Issues Involved: 1. Taxability of receivable interest credited to "Deferred credit interest on overdue interest bills account" and debited to "Deferred credit interest receivable account". 2. Correct application of the concept of real income by the Income-tax Appellate Tribunal.
Detailed Analysis:
Issue 1: Taxability of Receivable Interest
The primary issue is whether the amounts credited to "Deferred credit interest on overdue interest bills account" and debited to "Deferred credit interest receivable account" constitute real income and are taxable under the Income-tax Act, 1961.
Facts: - The assessee is a government undertaking involved in the supply of handloom inputs to various agencies. - The assessee follows the mercantile system of accounting. - There was no agreement between the assessee and user-agencies regarding the payment of interest on overdue bills. - The assessee unilaterally mentioned an interest rate on the back of the bills without any acknowledgment or acceptance from the user-agencies. - The interest amounts were credited to "Deferred accrued interest" and debited to "Deferred accrued interest receivable" at the end of the year to avoid reflecting non-existent income.

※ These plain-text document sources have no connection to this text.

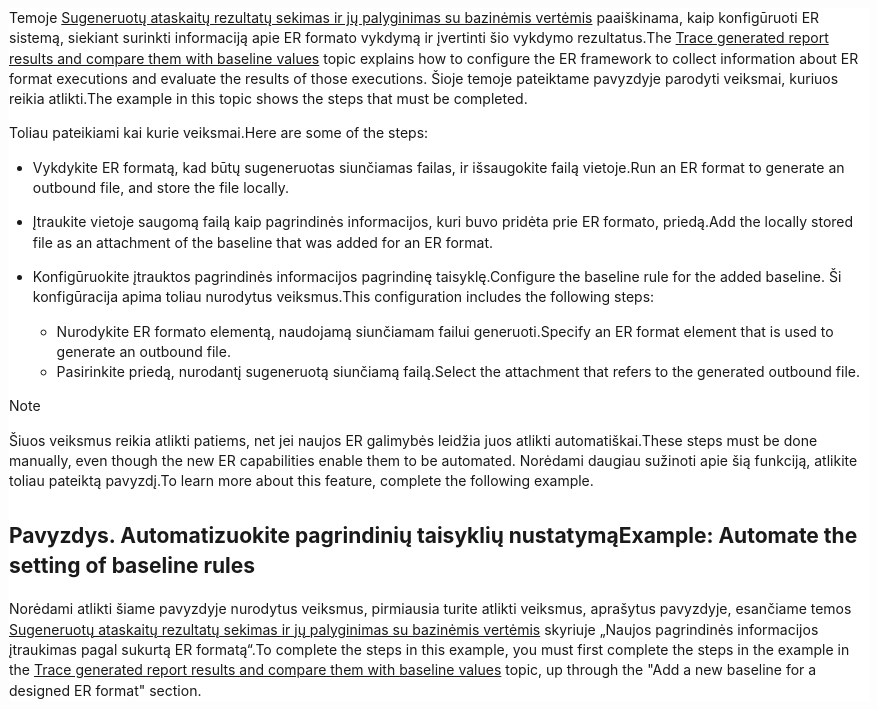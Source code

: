 <span data-ttu-id="d82d2-107">Temoje [Sugeneruotų ataskaitų rezultatų sekimas ir jų palyginimas su bazinėmis vertėmis](er-trace-reports-compare-baseline.md) paaiškinama, kaip konfigūruoti ER sistemą, siekiant surinkti informaciją apie ER formato vykdymą ir įvertinti šio vykdymo rezultatus.</span><span class="sxs-lookup"><span data-stu-id="d82d2-107">The [Trace generated report results and compare them with baseline values](er-trace-reports-compare-baseline.md) topic explains how to configure the ER framework to collect information about ER format executions and evaluate the results of those executions.</span></span> <span data-ttu-id="d82d2-108">Šioje temoje pateiktame pavyzdyje parodyti veiksmai, kuriuos reikia atlikti.</span><span class="sxs-lookup"><span data-stu-id="d82d2-108">The example in this topic shows the steps that must be completed.</span></span>

<span data-ttu-id="d82d2-109">Toliau pateikiami kai kurie veiksmai.</span><span class="sxs-lookup"><span data-stu-id="d82d2-109">Here are some of the steps:</span></span>

- <span data-ttu-id="d82d2-110">Vykdykite ER formatą, kad būtų sugeneruotas siunčiamas failas, ir išsaugokite failą vietoje.</span><span class="sxs-lookup"><span data-stu-id="d82d2-110">Run an ER format to generate an outbound file, and store the file locally.</span></span>
- <span data-ttu-id="d82d2-111">Įtraukite vietoje saugomą failą kaip pagrindinės informacijos, kuri buvo pridėta prie ER formato, priedą.</span><span class="sxs-lookup"><span data-stu-id="d82d2-111">Add the locally stored file as an attachment of the baseline that was added for an ER format.</span></span>
- <span data-ttu-id="d82d2-112">Konfigūruokite įtrauktos pagrindinės informacijos pagrindinę taisyklę.</span><span class="sxs-lookup"><span data-stu-id="d82d2-112">Configure the baseline rule for the added baseline.</span></span> <span data-ttu-id="d82d2-113">Ši konfigūracija apima toliau nurodytus veiksmus.</span><span class="sxs-lookup"><span data-stu-id="d82d2-113">This configuration includes the following steps:</span></span>

    - <span data-ttu-id="d82d2-114">Nurodykite ER formato elementą, naudojamą siunčiamam failui generuoti.</span><span class="sxs-lookup"><span data-stu-id="d82d2-114">Specify an ER format element that is used to generate an outbound file.</span></span>
    - <span data-ttu-id="d82d2-115">Pasirinkite priedą, nurodantį sugeneruotą siunčiamą failą.</span><span class="sxs-lookup"><span data-stu-id="d82d2-115">Select the attachment that refers to the generated outbound file.</span></span>

> [!NOTE]
> <span data-ttu-id="d82d2-116">Šiuos veiksmus reikia atlikti patiems, net jei naujos ER galimybės leidžia juos atlikti automatiškai.</span><span class="sxs-lookup"><span data-stu-id="d82d2-116">These steps must be done manually, even though the new ER capabilities enable them to be automated.</span></span> <span data-ttu-id="d82d2-117">Norėdami daugiau sužinoti apie šią funkciją, atlikite toliau pateiktą pavyzdį.</span><span class="sxs-lookup"><span data-stu-id="d82d2-117">To learn more about this feature, complete the following example.</span></span>

## <a name="example-automate-the-setting-of-baseline-rules"></a><span data-ttu-id="d82d2-118">Pavyzdys. Automatizuokite pagrindinių taisyklių nustatymą</span><span class="sxs-lookup"><span data-stu-id="d82d2-118">Example: Automate the setting of baseline rules</span></span>

<span data-ttu-id="d82d2-119">Norėdami atlikti šiame pavyzdyje nurodytus veiksmus, pirmiausia turite atlikti veiksmus, aprašytus pavyzdyje, esančiame temos [Sugeneruotų ataskaitų rezultatų sekimas ir jų palyginimas su bazinėmis vertėmis](er-trace-reports-compare-baseline.md) skyriuje „Naujos pagrindinės informacijos įtraukimas pagal sukurtą ER formatą“.</span><span class="sxs-lookup"><span data-stu-id="d82d2-119">To complete the steps in this example, you must first complete the steps in the example in the [Trace generated report results and compare them with baseline values](er-trace-reports-compare-baseline.md) topic, up through the "Add a new baseline for a designed ER format" section.</span></span>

Court's Findings: - The court held that the amounts of Rs. 1,69,14,552 and Rs. 1,97,39,358 credited in the respective assessment years do not represent real income. - There was no legal obligation on the part of the user-agencies to pay the interest. - The interest never became a debt due from the user-agencies to the assessee. - The amounts were unilaterally quantified by the assessee and did not constitute accrued income.
Legal Precedents: - The court referenced the Supreme Court's decision in Godhra Electricity Co. Ltd. v. CIT, which emphasized that income must be real and not hypothetical. - The court also cited CIT v. Shoorji Vallabhdas and Co., stating that income-tax is a levy on real income, not on hypothetical or notional income. - The court noted that the decision in State Bank of Travancore v. CIT, which was relied upon by the Tribunal, has not been treated as the correct enunciation of law in subsequent Supreme Court judgments.
Conclusion: - The amounts credited to "Deferred accrued interest" do not constitute taxable income as they were neither real nor accrued income. - The appeals were allowed, and the amounts were directed to be deleted from the assessee's income.
Issue 2: Correct Application of the Concept of Real Income
The second issue is whether the Income-tax Appellate Tribunal correctly applied the concept of real income in determining the taxability of the interest amounts.
Court's Findings: - The Tribunal's decision was based on the grounds that the assessee kept the issue of interest alive and did not account for it as per the amended provisions of the Companies Act. - The Tribunal's reliance on the judgment in State Bank of Travancore v. CIT was misplaced as it has not been followed in subsequent Supreme Court decisions. - The court reiterated that income must be real and enforceable under law to be taxable, as established in various Supreme Court judgments.
Conclusion: - The Tribunal erred in its application of the concept of real income. - The amounts credited to "Deferred accrued interest" were not real income and thus not taxable.
Final Judgment: - The appeals were allowed. - The impugned order of the Tribunal was set aside. - The amounts of Rs. 1,69,14,552 for the assessment year 1990-91 and Rs. 1,97,39,358 for the assessment year 1991-92 were directed to be deleted from the assessee's income.